We Need More Diversity in Audiobooks

Let’s talk about anything bookish!

 

If you follow me on Twitter, you would know that I have been talking a bit about diversity in audiobooks – as in getting diverse narrators to read audiobooks, or at least make an effort to pronounce non-English words correctly.

I’m a bit triggered about this because I have been on the other end of being ridiculed for not pronouncing English words correctly. News flash, I did not grow up in America. I immigrated here when I was 21. While my accent is not that thick, I still pronounce some words incorrectly and I always get corrected. But that’s not just it, I get corrected, but others who don’t pronounce words well, do not! Double standard much? Or maybe flat out racism?

This brings me to our current discussion today. Diversity in audiobooks. While romance has done a better job in the last few years to amplify diverse voices, there is still much to be done. But I personally think that representation matters even in our audiobooks! And I think they are failing a bit on that end.

I’ve already encountered a couple of audiobooks by diverse authors where the narrator mispronounces a non-English word. Now, you might think that is a minor detail but if we want diversity, at least find a narrator that can speak the non-English language fluently. Of heck, GOOGLE the freaking pronunciation. While this is not a huge problem for other languages, it is a problem for Filipino/Tagalog words. And let me tell you, it is very, VERY annoying.

Something in Between by Melissa de la Cruz

One book that I found that did an AMAZING job about finding the right narrator for the book, is Something in Between by Melissa de la Cruz. This book is a YA contemporary romance/coming of age #ownvoices book where the main character is a Filipina teen who grew up in America. Do you know what this audiobook publisher do right? They actually picked a Filipino narrator to read the book. And it 100% added to my experience in the story.

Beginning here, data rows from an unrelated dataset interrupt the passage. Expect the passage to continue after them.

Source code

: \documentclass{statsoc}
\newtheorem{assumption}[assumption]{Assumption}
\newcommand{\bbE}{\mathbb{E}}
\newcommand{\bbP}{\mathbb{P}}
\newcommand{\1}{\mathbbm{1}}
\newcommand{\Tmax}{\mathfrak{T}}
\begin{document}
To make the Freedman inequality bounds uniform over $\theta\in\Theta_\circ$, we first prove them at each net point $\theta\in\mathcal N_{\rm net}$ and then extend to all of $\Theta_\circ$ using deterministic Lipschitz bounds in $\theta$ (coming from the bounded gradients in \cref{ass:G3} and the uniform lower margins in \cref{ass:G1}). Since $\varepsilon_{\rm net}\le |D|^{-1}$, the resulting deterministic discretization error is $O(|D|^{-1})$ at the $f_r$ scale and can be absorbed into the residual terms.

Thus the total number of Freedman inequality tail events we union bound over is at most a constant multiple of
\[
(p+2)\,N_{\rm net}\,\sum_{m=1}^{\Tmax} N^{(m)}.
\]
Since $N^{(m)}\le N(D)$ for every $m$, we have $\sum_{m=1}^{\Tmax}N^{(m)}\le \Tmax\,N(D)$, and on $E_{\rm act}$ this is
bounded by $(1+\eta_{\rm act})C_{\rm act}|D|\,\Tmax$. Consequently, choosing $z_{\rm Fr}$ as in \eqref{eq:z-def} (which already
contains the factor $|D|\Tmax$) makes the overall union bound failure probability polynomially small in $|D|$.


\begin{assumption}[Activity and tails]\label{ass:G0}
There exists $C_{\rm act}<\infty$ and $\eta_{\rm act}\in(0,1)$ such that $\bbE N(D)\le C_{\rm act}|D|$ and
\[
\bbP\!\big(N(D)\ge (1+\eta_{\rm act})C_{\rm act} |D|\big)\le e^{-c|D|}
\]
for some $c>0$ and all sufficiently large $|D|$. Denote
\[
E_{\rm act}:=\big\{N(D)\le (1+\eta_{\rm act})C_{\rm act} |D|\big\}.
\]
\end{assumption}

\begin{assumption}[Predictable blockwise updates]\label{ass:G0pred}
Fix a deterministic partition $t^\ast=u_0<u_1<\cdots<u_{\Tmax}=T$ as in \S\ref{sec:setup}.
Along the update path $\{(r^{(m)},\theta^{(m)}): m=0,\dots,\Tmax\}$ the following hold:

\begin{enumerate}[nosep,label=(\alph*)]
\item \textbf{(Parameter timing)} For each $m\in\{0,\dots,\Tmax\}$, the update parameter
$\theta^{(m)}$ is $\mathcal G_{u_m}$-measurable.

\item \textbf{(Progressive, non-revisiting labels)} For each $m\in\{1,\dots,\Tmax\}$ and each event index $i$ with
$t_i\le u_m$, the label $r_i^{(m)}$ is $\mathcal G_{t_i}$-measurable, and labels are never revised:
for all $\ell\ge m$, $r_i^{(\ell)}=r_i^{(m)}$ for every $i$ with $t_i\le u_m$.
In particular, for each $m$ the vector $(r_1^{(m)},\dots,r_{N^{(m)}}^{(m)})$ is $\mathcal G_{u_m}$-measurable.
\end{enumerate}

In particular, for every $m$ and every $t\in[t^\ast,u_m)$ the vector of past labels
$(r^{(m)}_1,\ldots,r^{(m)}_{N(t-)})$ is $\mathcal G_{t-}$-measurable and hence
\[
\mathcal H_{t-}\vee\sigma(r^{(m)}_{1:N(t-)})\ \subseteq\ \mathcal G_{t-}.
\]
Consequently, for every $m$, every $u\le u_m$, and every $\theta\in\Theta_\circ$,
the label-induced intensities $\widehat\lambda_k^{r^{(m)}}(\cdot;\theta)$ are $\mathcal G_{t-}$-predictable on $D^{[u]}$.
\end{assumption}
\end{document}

This is a quote from my audiobook review for the audio part:

Audiobook (and the Filipino accent)

I was tickled when I listened to the audiobook. In fact, I DID NOT expect the author to use a Filipino accent when Jasmine’s father and mother and Lola Cherry were speaking. I thought she was very believable 90% of the time, which is pretty good IMHO. Of course, there were parts that felt a little odd to my ears.

I was also listening to the audiobook without the use of headphones, so when my mom passed by my room, she stopped and said, “Oh, Pilipino man lagi na!” (Oh, that’s Filipino!) So, kudos to Cassie Simone for her awesome, awesome job.

 

Unfortunately, not all audiobooks are like this. I can’t speak for the other languages since I only speak English, Tagalog, and Bisaya. But these other two examples of #fail in audiobook narration were a huge disappointment to me because they are also from the big 5 publishers.

Faker by Sarah Smith

Faker by Sarah Smith is another #ownvoices book where the heroine is half-Filipino. In the book, the main character, Emmie, is watching hew favorite Filipino variety show, Eat Bulaga! And the narrator butchered the whole word and basically said BALUGA! BALUGA! A beluga is a whale. Bulaga in Tagalog means “gotcha” or “surprise.” I was totally turned off by the audiobook after that that I could not concentrate. I finished the ebook instead. The audiobook was published by Penguin Audio and they couldn’t even get a narrator that knew how to pronounce it? Or heck, Google the pronunciation? 😑

You Had Me at Hola by Alexis Daria

My tweet a couple of weeks ago was because of You Had Me at Hola by Alexis Daria. The heroine in this book is half-Filipino, half-Latinx but she doesn’t speak Tagalog. Unfortunately, the narrator pronounced Tagalog wrong! Urgh! One of my book friends also said that there is another word that was mispronounced later in the book, but I did not get far enough. I will be picking up the ebook instead.

Ultimately, I am disappointed that the narrators don’t make the effort to learn how to pronounce non-English words. At least, it’s not clear in the audiobooks that I listened to where they speak Tagalog words. 🤷🏻‍♀️

 

 

Let's Discuss

Do you think I am overreacting?
Do you think audiobook publishers should do better?
Share your favorite audiobooks below!

 


Do you have any bookish discussion suggestions? Please submit them here!

shared on


Leave a Reply

CommentLuv badge

This site uses Akismet to reduce spam. Learn how your comment data is processed.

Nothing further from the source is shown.